### Activity
Since only the written part is wanted, repeat the records exactly and omit the pictures.

(Beginning of Available records)

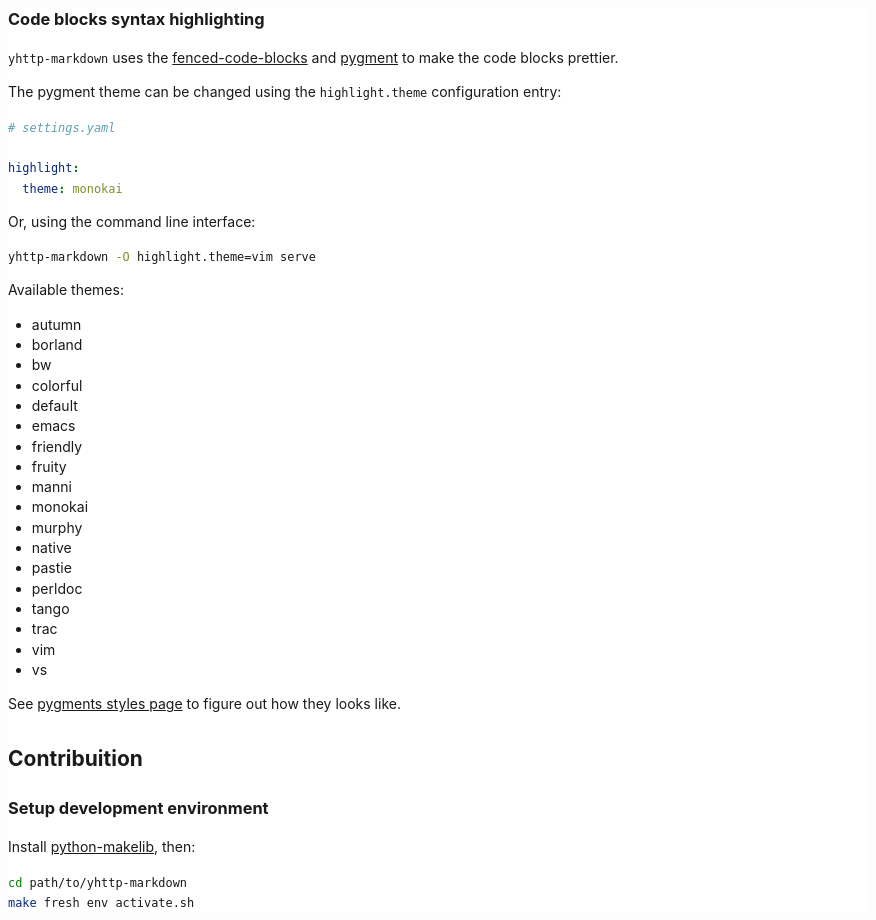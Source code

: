 
### Code blocks syntax highlighting
`yhttp-markdown` uses the
[fenced-code-blocks](https://github.com/trentm/python-markdown2/wiki/fenced-code-blocks)
and [pygment](https://pygments.org/) to make the code blocks prettier.

The pygment theme can be changed using the `highlight.theme` configuration
entry:

```yaml
# settings.yaml

highlight:
  theme: monokai
```

Or, using the command line interface:
```bash
yhttp-markdown -O highlight.theme=vim serve
```

Available themes: 

- autumn
- borland
- bw
- colorful
- default
- emacs
- friendly
- fruity
- manni
- monokai
- murphy
- native
- pastie
- perldoc
- tango
- trac
- vim
- vs

See [pygments styles page](https://pygments.org/styles/) to figure out how 
they looks like.


## Contribuition

### Setup development environment

Install [python-makelib](https://github.com/pylover/python-makelib), then:
```bash
cd path/to/yhttp-markdown
make fresh env activate.sh
```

(End of Available records)

### Your solution
Source code

: 
### Code blocks syntax highlighting
`yhttp-markdown` uses the
[fenced-code-blocks](https://github.com/trentm/python-markdown2/wiki/fenced-code-blocks)
and [pygment](https://pygments.org/) to make the code blocks prettier.

The pygment theme can be changed using the `highlight.theme` configuration
entry:

```yaml
# settings.yaml

highlight:
  theme: monokai
```

Or, using the command line interface:
```bash
yhttp-markdown -O highlight.theme=vim serve
```

Available themes: 

- autumn
- borland
- bw
- colorful
- default
- emacs
- friendly
- fruity
- manni
- monokai
- murphy
- native
- pastie
- perldoc
- tango
- trac
- vim
- vs

See [pygments styles page](https://pygments.org/styles/) to figure out how 
they looks like.


## Contribuition

### Setup development environment

Install [python-makelib](https://github.com/pylover/python-makelib), then:
```bash
cd path/to/yhttp-markdown
make fresh env activate.sh
```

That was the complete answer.